The documentary unspools through black and white photographs and home movies, as the couple established their new home and scrupulous existence, subsisting on the land and engineering innovations like what appears to be an enormous citrus squeezer, putting Survivor contestants to shame. The newspapers soon dubbed them Adam and Eve, but paradise became unsettled with the arrival of the Wittmer family: Heinz, his pregnant wife Margret, and their young son.

Cate Blanchett and Diane Kruger, among others, provide voice overs by reading from candid journals which reveal darkly funny nature of the situation. Though obsessed with Nietzsche, Dr. Ritter’s Galapagos tenure transpires into Sartre, stuck in a tropical hell of other people, worsened by the arrival of a bunch more intrusive than the Wittmers, ordinary but innocuous. The loquacious, gun waving Baroness Von Wagner and her two lovers waltzed onto Floreana and plopped next door to the Wittmers on a 67-mile island. One minute she deemed the stream mutual property, and by the next claimed a portion of the land for her hotel. Then one day the Baroness mysteriously disappeared never to be heard of again.

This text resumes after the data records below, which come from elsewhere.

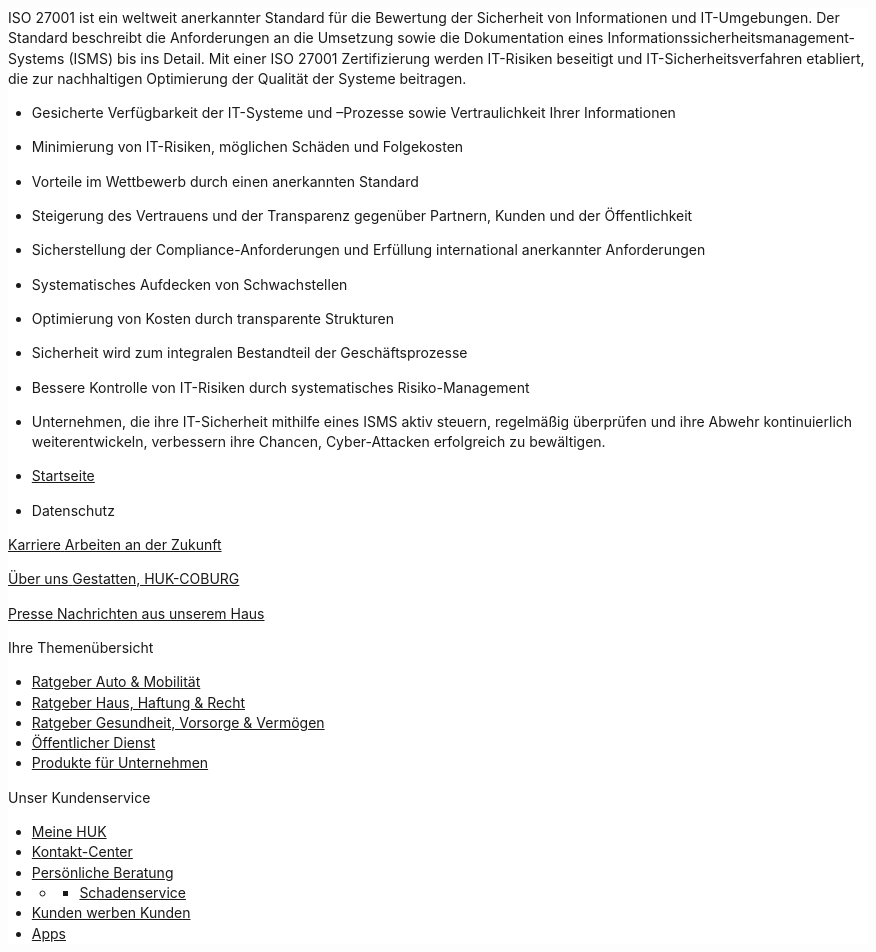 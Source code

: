 <span class="toggle"></span>

ISO 27001 ist ein weltweit anerkannter Standard für die Bewertung der Sicherheit von Informationen und IT-Umgebungen. Der Standard beschreibt die Anforderungen an die Umsetzung sowie die Dokumentation eines Informationssicherheitsmanagement-Systems (ISMS) bis ins Detail. Mit einer ISO 27001 Zertifizierung werden IT-Risiken beseitigt und IT-Sicherheitsverfahren etabliert, die zur nachhaltigen Optimierung der Qualität der Systeme beitragen.

-   Gesicherte Verfügbarkeit der IT-Systeme und –Prozesse sowie Vertraulichkeit Ihrer Informationen
-   Minimierung von IT-Risiken, möglichen Schäden und Folgekosten
-   Vorteile im Wettbewerb durch einen anerkannten Standard
-   Steigerung des Vertrauens und der Transparenz gegenüber Partnern, Kunden und der Öffentlichkeit
-   Sicherstellung der Compliance-Anforderungen und Erfüllung international anerkannter Anforderungen
-   Systematisches Aufdecken von Schwachstellen
-   Optimierung von Kosten durch transparente Strukturen
-   Sicherheit wird zum integralen Bestandteil der Geschäftsprozesse
-   Bessere Kontrolle von IT-Risiken durch systematisches Risiko-Management
-   Unternehmen, die ihre IT-Sicherheit mithilfe eines ISMS aktiv steuern, regelmäßig überprüfen und ihre Abwehr kontinuierlich weiterentwickeln, verbessern ihre Chancen, Cyber-Attacken erfolgreich zu bewältigen.

-   <a href="/index.html" class="link" title="Startseite">Startseite</a>
-   <span class="link link--standalone" href="#">Datenschutz</span>

<a href="/karriere.html" class="cTeaser__link"><span class="cTeaser__link-headline">Karriere</span> <span class="cTeaser__link-subheadline">Arbeiten an der Zukunft</span></a>

<a href="/ueber-uns.html" class="cTeaser__link"><span class="cTeaser__link-headline">Über uns</span> <span class="cTeaser__link-subheadline">Gestatten, HUK-COBURG</span></a>

<a href="/presse.html" class="cTeaser__link"><span class="cTeaser__link-headline">Presse</span> <span class="cTeaser__link-subheadline">Nachrichten aus unserem Haus</span></a>

<span class="headline headline--footer">Ihre Themenübersicht</span>
-   <a href="/fahrzeuge.html" class="link link--blank link--white" title="Ratgeber Auto &amp; Mobilität">Ratgeber Auto &amp; Mobilität</a>
-   <a href="/haus-haftung-recht.html" class="link link--blank link--white" title="Ratgeber Haus, Haftung &amp; Recht">Ratgeber Haus, Haftung &amp; Recht</a>
-   <a href="/gesundheit-vorsorge-vermoegen.html" class="link link--blank link--white" title="Ratgeber Gesundheit, Vorsorge &amp; Vermögen">Ratgeber Gesundheit, Vorsorge &amp; Vermögen</a>
-   <a href="/oeffentlicher-dienst.html" class="link link--blank link--white" title="Öffentlicher Dienst">Öffentlicher Dienst</a>
-   <a href="/produkte-fuer-unternehmen.html" class="link link--blank link--white" title="Produkte für Unternehmen">Produkte für Unternehmen</a>

<span class="headline headline--footer">Unser Kundenservice</span>
-   <a href="/service/meine-huk.html" class="link link--blank link--white" title="Meine HUK">Meine HUK</a>
-   <a href="/service/kontakt.html" class="link link--blank link--white" title="Kontakt-Center">Kontakt-Center</a>
-   <a href="/service/kontakt/persoenliche-beratung.html" class="link link--blank link--white" title="Persönliche Beratung">Persönliche Beratung</a>
-   -   -   <a href="/service/schaden.html" class="link link--blank link--white" title="Schadenservice">Schadenservice</a>
-   <a href="/service/kunden-werben-kunden.html" class="link link--blank link--white" title="Kunden werben Kunden">Kunden werben Kunden</a>
-   <a href="/service/apps.html" class="link link--blank link--white" title="Apps">Apps</a>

The film builds tension slowly and steadily and shows the stuff of true crime in an exotic land. The directors resist sensationalizing, and instead mete out the story in thorough--perhaps too thorough-- details. The film also weaves narratives of present day islanders, some of whom are descendants of early settlers and others expatriates simply in search of quiet. The length of the modern day cast is excessive, making it difficult to keep track of everyone, and ultimately a distraction when they hold no clues to the central mystery. It is an over-winded demonstration of why some people are islands or what might possess them to want to live on one alone. The strange and wonderful case of The Galapagos Affair proves that works out better for some more than others.